FTX chief executive blasts Sam Bankman-Fried for claiming fraud victims will not suffer
The chief executive of the cryptocurrency company Sam Bankman-Fried founded attacked the onetime crypto power player in a letter to a federal judge, saying his claim that customers, lenders and investors were not harmed was callously false
NEW YORK (AP) — The chief executive of the cryptocurrency company Sam Bankman-Fried founded attacked the onetime crypto power player on Wednesday in a letter to a federal judge scheduled to sentence him next week, saying his claim that customers, lenders and investors were not harmed was callously false and he was living a “life of delusion.”
FTX Trading Limited CEO John J. Ray III told Judge Lewis A. Kaplan that Bankman-Fried's victims have suffered and continue to suffer from his crimes.
“Mr. Bankman-Fried continues to live a life of delusion. The ‘business’ he left on November 11, 2022 was neither solvent nor safe. Vast sums of money were stolen by Mr.
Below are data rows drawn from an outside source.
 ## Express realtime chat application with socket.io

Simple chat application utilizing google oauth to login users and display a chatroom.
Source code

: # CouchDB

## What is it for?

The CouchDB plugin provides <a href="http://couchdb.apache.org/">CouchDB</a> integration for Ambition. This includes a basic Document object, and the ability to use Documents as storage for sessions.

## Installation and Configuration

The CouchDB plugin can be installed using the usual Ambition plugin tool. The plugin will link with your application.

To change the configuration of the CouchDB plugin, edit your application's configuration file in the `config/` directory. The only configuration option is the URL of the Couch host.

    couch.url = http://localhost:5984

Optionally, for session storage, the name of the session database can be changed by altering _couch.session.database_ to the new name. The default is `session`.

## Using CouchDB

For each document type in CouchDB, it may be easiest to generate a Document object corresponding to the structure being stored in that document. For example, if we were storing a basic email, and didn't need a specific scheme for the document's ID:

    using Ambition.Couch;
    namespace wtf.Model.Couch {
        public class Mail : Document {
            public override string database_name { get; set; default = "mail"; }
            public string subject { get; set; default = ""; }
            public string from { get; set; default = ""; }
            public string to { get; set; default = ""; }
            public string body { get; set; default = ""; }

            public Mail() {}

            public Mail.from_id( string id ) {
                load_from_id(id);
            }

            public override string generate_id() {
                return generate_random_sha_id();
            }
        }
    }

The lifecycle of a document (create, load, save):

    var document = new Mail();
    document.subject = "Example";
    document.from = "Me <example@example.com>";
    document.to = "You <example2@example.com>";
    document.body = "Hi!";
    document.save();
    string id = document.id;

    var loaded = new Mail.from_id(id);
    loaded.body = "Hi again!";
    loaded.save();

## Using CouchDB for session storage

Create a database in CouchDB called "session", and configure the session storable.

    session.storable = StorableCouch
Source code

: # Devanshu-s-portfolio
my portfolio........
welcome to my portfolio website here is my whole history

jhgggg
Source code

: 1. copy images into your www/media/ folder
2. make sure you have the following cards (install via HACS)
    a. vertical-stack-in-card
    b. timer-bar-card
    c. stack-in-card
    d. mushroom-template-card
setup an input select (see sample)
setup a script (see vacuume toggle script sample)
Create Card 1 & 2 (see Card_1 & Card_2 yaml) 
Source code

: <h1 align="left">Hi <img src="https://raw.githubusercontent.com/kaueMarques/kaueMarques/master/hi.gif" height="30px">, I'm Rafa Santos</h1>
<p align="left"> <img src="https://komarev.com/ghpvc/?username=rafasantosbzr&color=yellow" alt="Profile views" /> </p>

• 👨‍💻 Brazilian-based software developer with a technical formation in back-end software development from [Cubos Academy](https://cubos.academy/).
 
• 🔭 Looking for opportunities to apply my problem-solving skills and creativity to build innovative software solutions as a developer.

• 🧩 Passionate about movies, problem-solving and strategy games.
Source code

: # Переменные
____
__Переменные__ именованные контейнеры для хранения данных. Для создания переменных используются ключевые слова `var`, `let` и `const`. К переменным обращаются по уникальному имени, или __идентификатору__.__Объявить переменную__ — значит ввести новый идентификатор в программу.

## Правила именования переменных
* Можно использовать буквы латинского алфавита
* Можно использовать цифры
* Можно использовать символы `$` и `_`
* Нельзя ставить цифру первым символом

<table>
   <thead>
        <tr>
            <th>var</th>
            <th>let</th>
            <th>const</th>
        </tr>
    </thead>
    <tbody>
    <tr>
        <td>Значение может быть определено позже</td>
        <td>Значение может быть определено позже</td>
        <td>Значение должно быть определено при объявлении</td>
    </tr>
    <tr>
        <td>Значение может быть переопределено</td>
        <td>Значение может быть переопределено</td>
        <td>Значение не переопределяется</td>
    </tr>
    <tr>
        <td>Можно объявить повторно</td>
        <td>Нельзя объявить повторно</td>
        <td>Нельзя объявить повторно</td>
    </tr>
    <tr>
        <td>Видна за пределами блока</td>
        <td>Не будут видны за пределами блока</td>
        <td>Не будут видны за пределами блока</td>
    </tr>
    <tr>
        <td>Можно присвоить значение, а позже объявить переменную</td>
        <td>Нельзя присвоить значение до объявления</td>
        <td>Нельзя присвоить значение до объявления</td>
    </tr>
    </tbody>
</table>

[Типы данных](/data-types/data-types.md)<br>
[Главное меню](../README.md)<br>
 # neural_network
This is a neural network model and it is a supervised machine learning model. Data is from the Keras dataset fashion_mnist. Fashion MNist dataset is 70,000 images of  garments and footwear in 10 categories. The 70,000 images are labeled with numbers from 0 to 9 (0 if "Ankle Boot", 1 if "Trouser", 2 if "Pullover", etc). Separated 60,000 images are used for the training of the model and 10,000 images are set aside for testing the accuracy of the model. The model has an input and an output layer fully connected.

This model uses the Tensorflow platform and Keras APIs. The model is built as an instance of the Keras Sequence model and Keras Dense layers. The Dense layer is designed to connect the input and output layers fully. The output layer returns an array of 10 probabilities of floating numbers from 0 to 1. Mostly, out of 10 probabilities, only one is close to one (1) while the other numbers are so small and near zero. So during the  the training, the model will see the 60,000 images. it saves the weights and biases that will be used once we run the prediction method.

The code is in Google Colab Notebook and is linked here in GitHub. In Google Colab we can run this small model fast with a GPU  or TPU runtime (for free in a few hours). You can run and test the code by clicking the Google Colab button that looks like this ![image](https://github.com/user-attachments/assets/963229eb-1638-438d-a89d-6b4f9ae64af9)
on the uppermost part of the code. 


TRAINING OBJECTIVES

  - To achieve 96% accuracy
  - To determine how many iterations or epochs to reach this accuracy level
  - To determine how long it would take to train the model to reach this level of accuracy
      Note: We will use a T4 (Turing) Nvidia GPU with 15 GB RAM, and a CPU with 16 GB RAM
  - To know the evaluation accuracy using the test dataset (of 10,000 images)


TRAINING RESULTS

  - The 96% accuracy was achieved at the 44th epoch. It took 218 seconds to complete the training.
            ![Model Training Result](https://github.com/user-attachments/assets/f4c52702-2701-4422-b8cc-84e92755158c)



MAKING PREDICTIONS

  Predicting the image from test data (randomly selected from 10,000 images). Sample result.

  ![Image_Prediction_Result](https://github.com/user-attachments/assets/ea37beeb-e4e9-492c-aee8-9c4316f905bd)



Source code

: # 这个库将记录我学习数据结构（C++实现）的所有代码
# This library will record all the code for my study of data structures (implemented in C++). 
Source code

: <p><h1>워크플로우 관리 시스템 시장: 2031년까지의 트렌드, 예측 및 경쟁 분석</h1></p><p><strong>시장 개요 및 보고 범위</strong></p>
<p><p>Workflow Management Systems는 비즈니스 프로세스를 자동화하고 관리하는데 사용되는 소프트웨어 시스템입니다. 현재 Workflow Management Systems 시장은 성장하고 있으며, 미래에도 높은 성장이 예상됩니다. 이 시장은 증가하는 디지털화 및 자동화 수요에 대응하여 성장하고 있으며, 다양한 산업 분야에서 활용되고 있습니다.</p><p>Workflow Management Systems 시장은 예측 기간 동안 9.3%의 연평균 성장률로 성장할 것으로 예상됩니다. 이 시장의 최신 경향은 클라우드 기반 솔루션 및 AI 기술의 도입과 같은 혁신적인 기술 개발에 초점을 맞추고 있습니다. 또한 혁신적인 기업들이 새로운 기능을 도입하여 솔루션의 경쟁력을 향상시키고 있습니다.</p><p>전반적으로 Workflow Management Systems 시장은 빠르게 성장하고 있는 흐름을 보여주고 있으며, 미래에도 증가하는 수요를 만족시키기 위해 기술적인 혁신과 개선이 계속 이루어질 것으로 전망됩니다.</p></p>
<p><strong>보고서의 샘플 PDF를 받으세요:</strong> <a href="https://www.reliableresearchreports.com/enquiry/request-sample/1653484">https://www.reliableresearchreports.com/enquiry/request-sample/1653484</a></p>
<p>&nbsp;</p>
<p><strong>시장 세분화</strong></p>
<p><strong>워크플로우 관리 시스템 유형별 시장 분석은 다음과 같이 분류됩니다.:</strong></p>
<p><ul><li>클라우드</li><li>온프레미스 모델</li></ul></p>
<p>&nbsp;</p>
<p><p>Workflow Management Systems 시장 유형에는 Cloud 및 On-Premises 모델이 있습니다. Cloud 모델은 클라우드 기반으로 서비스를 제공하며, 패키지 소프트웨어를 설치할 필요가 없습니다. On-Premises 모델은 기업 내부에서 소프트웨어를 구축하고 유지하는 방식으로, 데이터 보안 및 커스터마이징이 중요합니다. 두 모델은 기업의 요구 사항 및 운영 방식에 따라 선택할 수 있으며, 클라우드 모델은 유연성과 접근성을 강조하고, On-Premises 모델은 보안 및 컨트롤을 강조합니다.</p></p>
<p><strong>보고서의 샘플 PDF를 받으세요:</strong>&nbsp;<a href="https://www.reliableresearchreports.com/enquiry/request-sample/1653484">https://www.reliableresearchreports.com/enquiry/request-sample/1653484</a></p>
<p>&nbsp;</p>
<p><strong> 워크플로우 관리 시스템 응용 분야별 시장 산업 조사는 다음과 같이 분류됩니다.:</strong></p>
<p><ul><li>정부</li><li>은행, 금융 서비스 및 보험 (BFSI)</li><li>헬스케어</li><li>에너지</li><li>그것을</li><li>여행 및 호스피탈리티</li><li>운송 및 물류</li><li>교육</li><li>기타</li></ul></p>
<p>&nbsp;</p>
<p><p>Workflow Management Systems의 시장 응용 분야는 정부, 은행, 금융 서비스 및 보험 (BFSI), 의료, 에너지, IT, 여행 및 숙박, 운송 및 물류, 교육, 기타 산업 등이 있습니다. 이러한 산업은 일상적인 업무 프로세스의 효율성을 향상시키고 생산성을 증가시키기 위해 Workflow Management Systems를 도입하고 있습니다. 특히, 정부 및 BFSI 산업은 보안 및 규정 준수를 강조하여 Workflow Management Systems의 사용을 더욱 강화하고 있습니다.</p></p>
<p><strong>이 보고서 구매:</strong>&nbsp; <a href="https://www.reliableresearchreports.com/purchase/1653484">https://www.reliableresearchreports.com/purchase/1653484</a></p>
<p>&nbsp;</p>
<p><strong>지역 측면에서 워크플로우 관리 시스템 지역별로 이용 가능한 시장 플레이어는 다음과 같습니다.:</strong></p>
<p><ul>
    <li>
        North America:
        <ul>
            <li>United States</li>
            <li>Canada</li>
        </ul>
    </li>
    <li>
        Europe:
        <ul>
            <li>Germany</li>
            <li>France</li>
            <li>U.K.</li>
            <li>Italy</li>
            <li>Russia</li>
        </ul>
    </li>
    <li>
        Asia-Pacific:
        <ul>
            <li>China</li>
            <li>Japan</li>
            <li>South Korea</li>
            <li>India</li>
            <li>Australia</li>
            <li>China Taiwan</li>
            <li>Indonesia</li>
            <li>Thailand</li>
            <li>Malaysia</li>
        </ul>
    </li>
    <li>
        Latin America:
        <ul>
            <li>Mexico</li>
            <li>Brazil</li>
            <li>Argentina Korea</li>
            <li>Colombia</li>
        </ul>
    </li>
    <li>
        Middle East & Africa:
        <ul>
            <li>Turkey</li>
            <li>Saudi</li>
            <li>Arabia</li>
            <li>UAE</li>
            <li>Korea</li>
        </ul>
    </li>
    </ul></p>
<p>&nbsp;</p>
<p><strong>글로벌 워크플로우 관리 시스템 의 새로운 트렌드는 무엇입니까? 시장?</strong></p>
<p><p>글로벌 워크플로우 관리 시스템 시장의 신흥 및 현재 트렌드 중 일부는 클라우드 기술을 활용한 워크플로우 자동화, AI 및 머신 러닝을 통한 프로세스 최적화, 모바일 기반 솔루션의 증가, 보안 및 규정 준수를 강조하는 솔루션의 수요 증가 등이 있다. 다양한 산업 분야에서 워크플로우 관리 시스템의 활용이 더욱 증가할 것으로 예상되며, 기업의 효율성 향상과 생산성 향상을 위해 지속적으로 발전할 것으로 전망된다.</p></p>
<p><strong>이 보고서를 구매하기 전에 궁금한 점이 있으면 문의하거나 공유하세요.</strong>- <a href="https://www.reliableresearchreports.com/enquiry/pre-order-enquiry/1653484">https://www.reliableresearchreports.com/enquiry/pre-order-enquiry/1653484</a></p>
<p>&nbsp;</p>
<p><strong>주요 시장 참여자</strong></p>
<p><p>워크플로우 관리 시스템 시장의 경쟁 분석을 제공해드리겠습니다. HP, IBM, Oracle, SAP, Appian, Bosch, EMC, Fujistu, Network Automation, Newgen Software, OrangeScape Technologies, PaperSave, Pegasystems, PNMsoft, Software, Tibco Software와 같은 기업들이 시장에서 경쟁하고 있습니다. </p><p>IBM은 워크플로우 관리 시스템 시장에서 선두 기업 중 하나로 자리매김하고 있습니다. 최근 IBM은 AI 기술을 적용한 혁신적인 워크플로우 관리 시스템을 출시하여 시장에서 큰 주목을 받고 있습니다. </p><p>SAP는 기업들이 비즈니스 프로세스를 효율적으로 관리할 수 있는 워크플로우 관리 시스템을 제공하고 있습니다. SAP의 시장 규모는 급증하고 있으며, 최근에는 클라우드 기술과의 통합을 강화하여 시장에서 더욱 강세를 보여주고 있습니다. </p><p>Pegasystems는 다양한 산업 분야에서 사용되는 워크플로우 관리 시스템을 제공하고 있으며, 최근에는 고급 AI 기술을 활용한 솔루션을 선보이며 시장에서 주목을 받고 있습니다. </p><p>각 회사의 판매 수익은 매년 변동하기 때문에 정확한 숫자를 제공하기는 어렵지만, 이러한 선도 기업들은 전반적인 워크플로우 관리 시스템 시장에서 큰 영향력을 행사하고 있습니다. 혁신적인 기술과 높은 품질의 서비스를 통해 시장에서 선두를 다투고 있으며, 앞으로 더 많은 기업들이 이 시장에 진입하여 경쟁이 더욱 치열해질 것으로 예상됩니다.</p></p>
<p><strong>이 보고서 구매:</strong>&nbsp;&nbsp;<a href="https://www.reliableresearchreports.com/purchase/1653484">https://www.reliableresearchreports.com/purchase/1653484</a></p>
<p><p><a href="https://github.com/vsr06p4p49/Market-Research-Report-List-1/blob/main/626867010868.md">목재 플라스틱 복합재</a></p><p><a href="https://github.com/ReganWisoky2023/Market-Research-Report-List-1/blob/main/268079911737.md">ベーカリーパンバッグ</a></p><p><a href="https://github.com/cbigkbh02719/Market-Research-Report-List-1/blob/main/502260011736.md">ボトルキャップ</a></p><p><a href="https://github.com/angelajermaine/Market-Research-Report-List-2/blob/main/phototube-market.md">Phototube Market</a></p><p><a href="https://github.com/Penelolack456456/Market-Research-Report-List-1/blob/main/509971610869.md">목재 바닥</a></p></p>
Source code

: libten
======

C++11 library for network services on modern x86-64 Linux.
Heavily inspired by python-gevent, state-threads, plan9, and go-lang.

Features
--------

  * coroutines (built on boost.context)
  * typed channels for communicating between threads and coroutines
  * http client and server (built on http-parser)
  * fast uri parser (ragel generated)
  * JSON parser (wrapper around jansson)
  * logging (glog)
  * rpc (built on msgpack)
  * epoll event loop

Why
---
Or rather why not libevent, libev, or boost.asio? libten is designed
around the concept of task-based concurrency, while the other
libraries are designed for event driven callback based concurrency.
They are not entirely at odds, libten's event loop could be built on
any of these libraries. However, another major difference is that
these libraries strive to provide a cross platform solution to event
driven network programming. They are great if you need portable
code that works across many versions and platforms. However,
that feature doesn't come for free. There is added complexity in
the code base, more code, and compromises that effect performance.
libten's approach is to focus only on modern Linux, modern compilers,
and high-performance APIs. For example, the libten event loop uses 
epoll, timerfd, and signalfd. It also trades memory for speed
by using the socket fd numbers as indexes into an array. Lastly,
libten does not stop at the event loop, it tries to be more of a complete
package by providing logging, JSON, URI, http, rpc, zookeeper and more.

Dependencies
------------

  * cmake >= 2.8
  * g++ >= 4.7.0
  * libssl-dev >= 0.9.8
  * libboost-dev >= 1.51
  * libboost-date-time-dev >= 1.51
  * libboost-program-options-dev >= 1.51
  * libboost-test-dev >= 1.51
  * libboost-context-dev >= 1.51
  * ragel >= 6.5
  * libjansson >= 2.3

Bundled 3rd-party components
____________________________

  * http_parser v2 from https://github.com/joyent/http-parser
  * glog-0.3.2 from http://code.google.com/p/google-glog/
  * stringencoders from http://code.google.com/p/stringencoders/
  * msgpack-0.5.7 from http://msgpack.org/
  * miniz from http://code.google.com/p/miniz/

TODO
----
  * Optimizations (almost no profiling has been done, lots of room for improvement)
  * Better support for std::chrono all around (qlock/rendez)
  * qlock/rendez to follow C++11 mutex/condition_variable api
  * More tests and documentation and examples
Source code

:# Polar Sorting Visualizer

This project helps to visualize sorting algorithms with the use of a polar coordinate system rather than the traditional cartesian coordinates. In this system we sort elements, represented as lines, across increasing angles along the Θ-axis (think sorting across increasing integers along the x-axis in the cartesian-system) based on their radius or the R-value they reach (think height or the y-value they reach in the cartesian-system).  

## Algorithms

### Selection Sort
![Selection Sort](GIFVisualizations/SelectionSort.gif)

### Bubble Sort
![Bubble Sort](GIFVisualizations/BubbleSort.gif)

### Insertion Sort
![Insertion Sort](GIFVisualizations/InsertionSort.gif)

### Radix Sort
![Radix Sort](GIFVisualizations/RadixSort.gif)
Bankman-Fried, and he was rightly convicted by a jury of his peers,” Ray wrote.
Bankman-Fried, 32, was convicted in November on fraud and conspiracy charges, nearly a year after his December 2022 extradition from the Bahamas to New York for trial. Once touted as a cryptocurrency trailblazer, his companies collapsed in November 2022, less than a year after Bankman-Fried reached a pinnacle that included a Super Bowl advertisement, celebrity endorsements and congressional testimony.